Need Help.
I have data in elasticsearch, field "interests" like this:
{ "interests": "A,C,D,E" }, { "interests": "B,C,D" }, { "interests": "A,B,C,D,E" }, { "interests": "D,E" }
I want to get data like this: { "key": "A", "doc_count": 2 }, { "key": "B", "doc_count": 2 }, { "key": "C", "doc_count": 3 }, { "key": "D", "doc_count": 4 }, { "key": "E", "doc_count": 3 }
what steps should I take. Thank you.
CodePudding user response:
A simple terms aggregation should do the job:
POST test/_search
{
"aggs": {
"interests": {
"terms": { "field": "interests" }
}
}
}
UPDATE
Since the interests field is a single string you first need to split the contained values. If you don't want to reindex all your data, you can achieve this with an ingest pipeline that updates the data in-place.

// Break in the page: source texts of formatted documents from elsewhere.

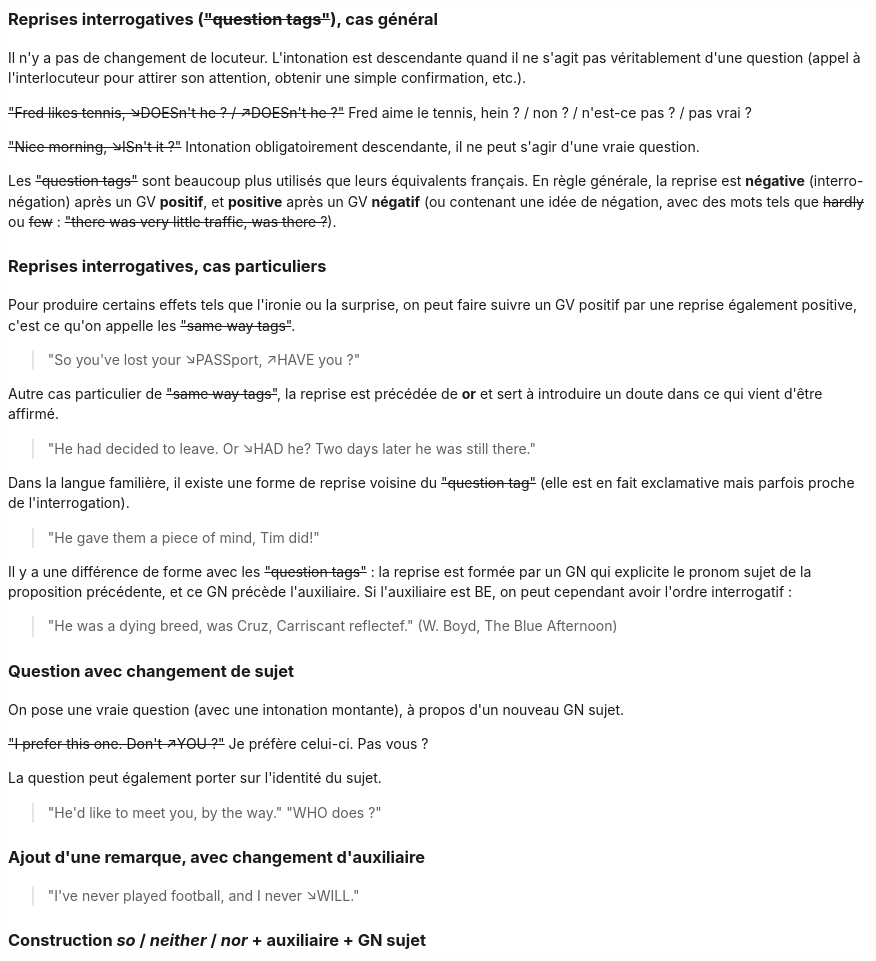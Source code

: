 ### Reprises interrogatives (~~"question tags"~~), cas général

Il n'y a pas de changement de locuteur. L'intonation est descendante quand il ne s'agit pas véritablement d'une question (appel à l'interlocuteur pour attirer son attention, obtenir une simple confirmation, etc.).

~~"Fred likes tennis, ↘DOESn't he ? / ↗DOESn't he ?"~~ Fred aime le tennis, hein ? / non ? / n'est-ce pas ? / pas vrai ?

~~"Nice morning, ↘ISn't it ?"~~ Intonation obligatoirement descendante, il ne peut s'agir d'une vraie question.

Les ~~"question tags"~~ sont beaucoup plus utilisés que leurs équivalents français. En règle générale, la reprise est **négative** (interro-négation) après un GV **positif**, et **positive** après un GV **négatif** (ou contenant une idée de négation, avec des mots tels que ~~hardly~~ ou ~~few~~ : ~~"there was very little traffic, was there ?~~).

### Reprises interrogatives, cas particuliers

Pour produire certains effets tels que l'ironie ou la surprise, on peut faire suivre un GV positif par une reprise également positive, c'est ce qu'on appelle les ~~"same way tags"~~.

> "So you've lost your ↘PASSport, ↗HAVE you ?"

Autre cas particulier de ~~"same way tags"~~, la reprise est précédée de **or** et sert à introduire un doute dans ce qui vient d'être affirmé.

>"He had decided to leave. Or ↘HAD he? Two days later he was still there."

Dans la langue familière, il existe une forme de reprise voisine du ~~"question tag"~~ (elle est en fait exclamative mais parfois proche de l'interrogation).

> "He gave them a piece of mind, Tim did!"

Il y a une différence de forme avec les ~~"question tags"~~ : la reprise est formée par un GN qui explicite le pronom sujet de la proposition précédente, et ce GN précède l'auxiliaire.
Si l'auxiliaire est BE, on peut cependant avoir l'ordre interrogatif :

> "He was a dying breed, was Cruz, Carriscant reflectef." (W. Boyd, The Blue Afternoon)

### Question avec changement de sujet

On pose une vraie question (avec une intonation montante), à propos d'un nouveau GN sujet.

~~"I prefer this one. Don't ↗YOU ?"~~ Je préfère celui-ci. Pas vous ?

La question peut également porter sur l'identité du sujet.

> "He'd like to meet you, by the way." "WHO does ?"

### Ajout d'une remarque, avec changement d'auxiliaire

> "I've never played football, and I never ↘WILL."

### Construction *so* / *neither* / *nor* + auxiliaire + GN sujet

First create the pipeline using a split processor like this:
PUT _ingest/pipeline/splitter
{
"processors": [
{
"split": {
"field": "interests",
"separator": ","
}
},
{
"trim": {
"field": "interests"
}
}
]
}
Then update your index using that new pipeline, like this:
POST your-index/_update_by_query?pipeline=splitter
Your interests field will be changed from this
{
"interests" : "A, C, D, E"
},
To this:
{
"interests" : [
"A",
"C",
"D",
"E"
]
},